次に、あらかじめデータセットないの各画像に対してSelective Searchを用いて領域提案を行い、候補領域を保存しておきます。以下のコードは車だけのデータセットに対してSelective Searchを行い、候補領域と、その領域に対するラベルをアノテーションするコードです。この時、候補領域のバウンディングボックスと真のバウンディングボックスとのIoUを計算し、ある閾値以上の候補領域を正（車のクラスラベルを付与する）、それ以下の候補領域を負（背景クラスのラベルを付与する）のバウンディングボックスとしています。IoUに関してはR-CNNの記事（リンク埋め込む）に詳しい説明がございますので、ぜひ参考にしてみてください。

import time
import shutil
import numpy as np
import cv2
import os
import sys
import xmltodict
import torch
import matplotlib.pyplot as plt


# train
# positive num: 66517
# negatie num: 464340
# val
# positive num: 64712
# negative num: 415134


def check_dir(data_dir):
    if not os.path.exists(data_dir):
        os.mkdir(data_dir)


def parse_car_csv(csv_dir):
    csv_path = os.path.join(csv_dir, "car.csv")
    samples = np.loadtxt(csv_path, dtype="unicode")
    return samples


def parse_xml(xml_path):
    """
    アノテーションのバウンディングボックスの座標を返すためにxmlファイルをパースする
    """
    with open(xml_path, "rb") as f:
        xml_dict = xmltodict.parse(f)

        bndboxs = list()
        objects = xml_dict["annotation"]["object"]
        if isinstance(objects, list):
            for obj in objects:
                obj_name = obj["name"]
                difficult = int(obj["difficult"])
                if "car".__eq__(obj_name) and difficult != 1:
                    bndbox = obj["bndbox"]
                    bndboxs.append(
                        (
                            int(bndbox["xmin"]),
                            int(bndbox["ymin"]),
                            int(bndbox["xmax"]),
                            int(bndbox["ymax"]),
                        )
                    )
        elif isinstance(objects, dict):
            obj_name = objects["name"]
            difficult = int(objects["difficult"])
            if "car".__eq__(obj_name) and difficult != 1:
                bndbox = objects["bndbox"]
                bndboxs.append(
                    (
                        int(bndbox["xmin"]),
                        int(bndbox["ymin"]),
                        int(bndbox["xmax"]),
                        int(bndbox["ymax"]),
                    )
                )
        else:
            pass

        return np.array(bndboxs)


def iou(pred_box, target_box):
    """
    候補となる提案とラベル付きバウンディングボックスのIoUを計算する
    :param pred_box: size [4].
    :param target_box: size [N, 4] :return: [N].
    :return: [N］
    """
    if len(target_box.shape) == 1:
        target_box = target_box[np.newaxis, :]

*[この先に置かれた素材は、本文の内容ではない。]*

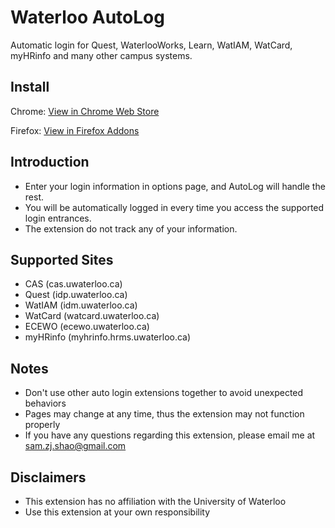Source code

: # Waterloo AutoLog
Automatic login for Quest, WaterlooWorks, Learn, WatIAM, WatCard, myHRinfo and many other campus systems.

## Install
Chrome: [View in Chrome Web Store](https://chrome.google.com/webstore/detail/waterloo-autolog/ncpmlgiinkikhgijoplpnjggobinhkpl "Waterloo AutoLog (Chrome Version)")

Firefox: [View in Firefox Addons](https://addons.mozilla.org/addon/waterloo-autolog/ "Waterloo AutoLog (Firefox Version)")

## Introduction
- Enter your login information in options page, and AutoLog will handle the rest.
- You will be automatically logged in every time you access the supported login entrances.
- The extension do not track any of your information.

## Supported Sites
- CAS (cas.uwaterloo.ca)
- Quest (idp.uwaterloo.ca)
- WatIAM (idm.uwaterloo.ca)
- WatCard (watcard.uwaterloo.ca)
- ECEWO (ecewo.uwaterloo.ca)
- myHRinfo (myhrinfo.hrms.uwaterloo.ca)

## Notes
- Don't use other auto login extensions together to avoid unexpected behaviors
- Pages may change at any time, thus the extension may not function properly
- If you have any questions regarding this extension, please email me at sam.zj.shao@gmail.com

## Disclaimers
- This extension has no affiliation with the University of Waterloo
- Use this extension at your own responsibility
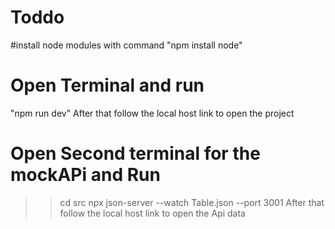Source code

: # Toddo

#install node modules with command
"npm install node"
# Open Terminal and run 
"npm run dev"
After that follow the local host link to open the project



# Open Second terminal for the mockAPi and Run
>>cd src
>>npx json-server --watch Table.json --port 3001
After that follow the local host link to open the Api data
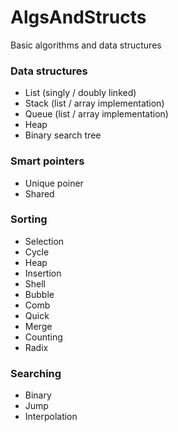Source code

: # AlgsAndStructs
Basic algorithms and data structures

### Data structures
* List (singly / doubly linked)
* Stack (list / array implementation)
* Queue (list / array implementation)
* Heap
* Binary search tree

### Smart pointers
* Unique poiner
* Shared


### Sorting
* Selection
* Cycle
* Heap
* Insertion
* Shell
* Bubble
* Comb
* Quick
* Merge
* Counting
* Radix

### Searching
* Binary
* Jump
* Interpolation
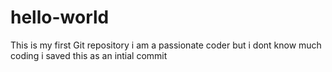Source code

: # hello-world
This is my first Git repository
i am a passionate coder but i dont know much coding 
i saved this as an intial commit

    xA = np.maximum(pred_box[0], target_box[:, 0])
    yA = np.maximum(pred_box[1], target_box[:, 1])
    xB = np.minimum(pred_box[2], target_box[:, 2])
    yB = np.minimum(pred_box[3], target_box[:, 3])

    intersection = np.maximum(0.0, xB - xA) * np.maximum(0.0, yB - yA)

    boxAArea = (pred_box[2] - pred_box[0]) * (pred_box[3] - pred_box[1])
    boxBArea = (target_box[:, 2] - target_box[:, 0]) * (
        target_box[:, 3] - target_box[:, 1]
    )

    scores = intersection / (boxAArea + boxBArea - intersection)
    return scores


def compute_ious(rects, bndboxs):
    iou_list = list()
    for rect in rects:
        scores = iou(rect, bndboxs)
        iou_list.append(max(scores))
    return iou_list


def save_model(model, model_save_path):
    check_dir("./models")
    torch.save(model.state_dict(), model_save_path)


def plot_loss(loss_list):
    x = list(range(len(loss_list)))
    fg = plt.figure()

    plt.plot(x, loss_list)
    plt.title("loss")
    plt.savefig("./loss.png")


def get_selective_search():
    gs = cv2.ximgproc.segmentation.createSelectiveSearchSegmentation()
    return gs


def config(gs, img, strategy="q"):
    gs.setBaseImage(img)

    if strategy == "s":
        gs.switchToSingleStrategy()
    elif strategy == "f":
        gs.switchToSelectiveSearchFast()
    elif strategy == "q":
        gs.switchToSelectiveSearchQuality()
    else:
        print(__doc__)
        sys.exit(1)


def get_rects(gs):
    rects = gs.process()
    rects[:, 2] += rects[:, 0]
    rects[:, 3] += rects[:, 1]

    return rects


def parse_annotation_jpeg(annotation_path, jpeg_path, gs):
    """
    正と負のサンプルを取得する（注：属性difficultがTrueのラベル付きバウンディングボックスは無視する）
    正のサンプル：候補とラベル付きバウンディングボックスの間のIoUが0.5以上のもの
    負のサンプル：IoUが0以上0.5未満。さらに負のサンプルの数を制限するために、サイズはラベルボックスの1/5より大きくなければなりません。
    """
    img = cv2.imread(jpeg_path)

    config(gs, img, strategy="q")
    # 候補領域の算出
    rects = get_rects(gs)
    # ラベルのバウンディングボックスを取得する
    bndboxs = parse_xml(annotation_path)

    # ラベルのバウンディングボックスの最大サイズを取得する
    maximum_bndbox_size = 0
    for bndbox in bndboxs:
        xmin, ymin, xmax, ymax = bndbox
        bndbox_size = (ymax - ymin) * (xmax - xmin)
        if bndbox_size > maximum_bndbox_size:
            maximum_bndbox_size = bndbox_size

    # 候補の提案とラベル付きバウンディングボックスのIoUを取得する
    iou_list = compute_ious(rects, bndboxs)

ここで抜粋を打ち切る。